Welcome to the fourth story of the Spring Horror Collection for 2022, where Haunted MTL’s writers craft original tales of terror that’ll grow on you. Check with us all week for new stories.
They called him Harold, a ghost, really, who walked only when it was dark and crisp. The kids, like me, knew he lived by the river, but could never find where exactly he lived. There were some rumors that he was, in fact, a ghost, except for the strange things he’d leave behind, little artifacts of a monster we couldn’t understand.
His face was wrong, that’s what we all knew and agreed upon. However some kids said that he had ripped off his own face and stitched on a new one ever so often. Other kids said that a bear ate it in the night and it never healed up right. KAnd some other kds said that he was actually a demon and that’s just how demons looked.

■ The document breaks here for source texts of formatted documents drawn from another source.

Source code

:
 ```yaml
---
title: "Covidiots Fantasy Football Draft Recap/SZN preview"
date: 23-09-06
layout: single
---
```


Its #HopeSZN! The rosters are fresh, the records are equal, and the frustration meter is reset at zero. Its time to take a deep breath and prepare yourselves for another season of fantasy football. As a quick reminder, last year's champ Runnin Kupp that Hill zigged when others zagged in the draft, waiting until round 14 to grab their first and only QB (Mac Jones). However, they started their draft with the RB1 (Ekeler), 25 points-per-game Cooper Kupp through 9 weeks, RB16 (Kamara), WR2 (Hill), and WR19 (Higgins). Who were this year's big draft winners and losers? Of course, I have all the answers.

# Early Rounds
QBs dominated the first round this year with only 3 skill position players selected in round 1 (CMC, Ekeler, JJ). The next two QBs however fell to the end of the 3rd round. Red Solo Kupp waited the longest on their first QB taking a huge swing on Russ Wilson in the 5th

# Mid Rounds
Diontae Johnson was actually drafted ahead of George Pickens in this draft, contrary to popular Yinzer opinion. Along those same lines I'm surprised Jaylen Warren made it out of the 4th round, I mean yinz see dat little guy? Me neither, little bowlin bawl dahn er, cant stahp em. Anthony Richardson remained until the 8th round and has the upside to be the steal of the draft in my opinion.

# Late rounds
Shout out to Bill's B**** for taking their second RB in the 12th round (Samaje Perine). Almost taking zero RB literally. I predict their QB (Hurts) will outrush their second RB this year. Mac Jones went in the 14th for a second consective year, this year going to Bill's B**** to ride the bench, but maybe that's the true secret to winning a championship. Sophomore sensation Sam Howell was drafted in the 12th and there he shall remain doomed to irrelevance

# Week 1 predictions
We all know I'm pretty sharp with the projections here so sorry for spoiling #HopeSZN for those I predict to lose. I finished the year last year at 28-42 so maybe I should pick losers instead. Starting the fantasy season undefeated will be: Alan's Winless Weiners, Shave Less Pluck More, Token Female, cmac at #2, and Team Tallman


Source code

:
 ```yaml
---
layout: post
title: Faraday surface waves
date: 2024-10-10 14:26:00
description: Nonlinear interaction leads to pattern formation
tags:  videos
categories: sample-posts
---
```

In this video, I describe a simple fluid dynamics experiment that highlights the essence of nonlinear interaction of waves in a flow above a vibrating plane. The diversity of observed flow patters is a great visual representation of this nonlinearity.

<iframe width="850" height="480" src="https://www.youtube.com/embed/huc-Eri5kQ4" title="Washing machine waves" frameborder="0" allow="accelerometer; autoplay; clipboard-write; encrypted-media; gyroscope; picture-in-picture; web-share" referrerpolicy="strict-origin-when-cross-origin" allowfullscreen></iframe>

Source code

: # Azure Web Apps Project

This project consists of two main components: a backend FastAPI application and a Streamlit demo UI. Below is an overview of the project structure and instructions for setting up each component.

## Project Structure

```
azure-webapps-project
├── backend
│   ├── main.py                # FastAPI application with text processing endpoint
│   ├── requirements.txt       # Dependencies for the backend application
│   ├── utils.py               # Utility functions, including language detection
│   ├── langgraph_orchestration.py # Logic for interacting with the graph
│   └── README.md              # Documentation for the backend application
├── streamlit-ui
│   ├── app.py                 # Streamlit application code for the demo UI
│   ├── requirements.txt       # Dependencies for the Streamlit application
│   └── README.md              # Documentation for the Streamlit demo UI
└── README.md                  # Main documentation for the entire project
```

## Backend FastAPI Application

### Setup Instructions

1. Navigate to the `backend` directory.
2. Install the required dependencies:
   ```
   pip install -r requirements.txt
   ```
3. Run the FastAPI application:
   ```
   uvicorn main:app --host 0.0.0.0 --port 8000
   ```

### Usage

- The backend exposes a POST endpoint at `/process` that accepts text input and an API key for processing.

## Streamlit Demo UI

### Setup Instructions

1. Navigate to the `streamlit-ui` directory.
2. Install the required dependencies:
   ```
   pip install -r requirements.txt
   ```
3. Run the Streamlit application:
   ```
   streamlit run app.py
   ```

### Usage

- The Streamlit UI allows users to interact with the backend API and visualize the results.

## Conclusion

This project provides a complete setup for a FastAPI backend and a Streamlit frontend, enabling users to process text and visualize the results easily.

Kids said a lot to fill up the silence of what wasn’t known and what was feared, which happened to be a lot. Each new year was a new cycle of children and, thus, a new cycle of theories.
I was never a brave or outstanding child. I was fast enough for my height, but average all the way around. It wasn’t a shock, though, I came from average people in an average town. But for some reason, I was the only one who actually ever saw Harold, up close and face-to-godawful-face. Even though everyone, including my sisters, will say I’m a bullshitter, I’m not. Actually, I wish I were, but even now, years later, it still follows me on cold, damp nights. I can feel his sunken, white eyes and I wonder…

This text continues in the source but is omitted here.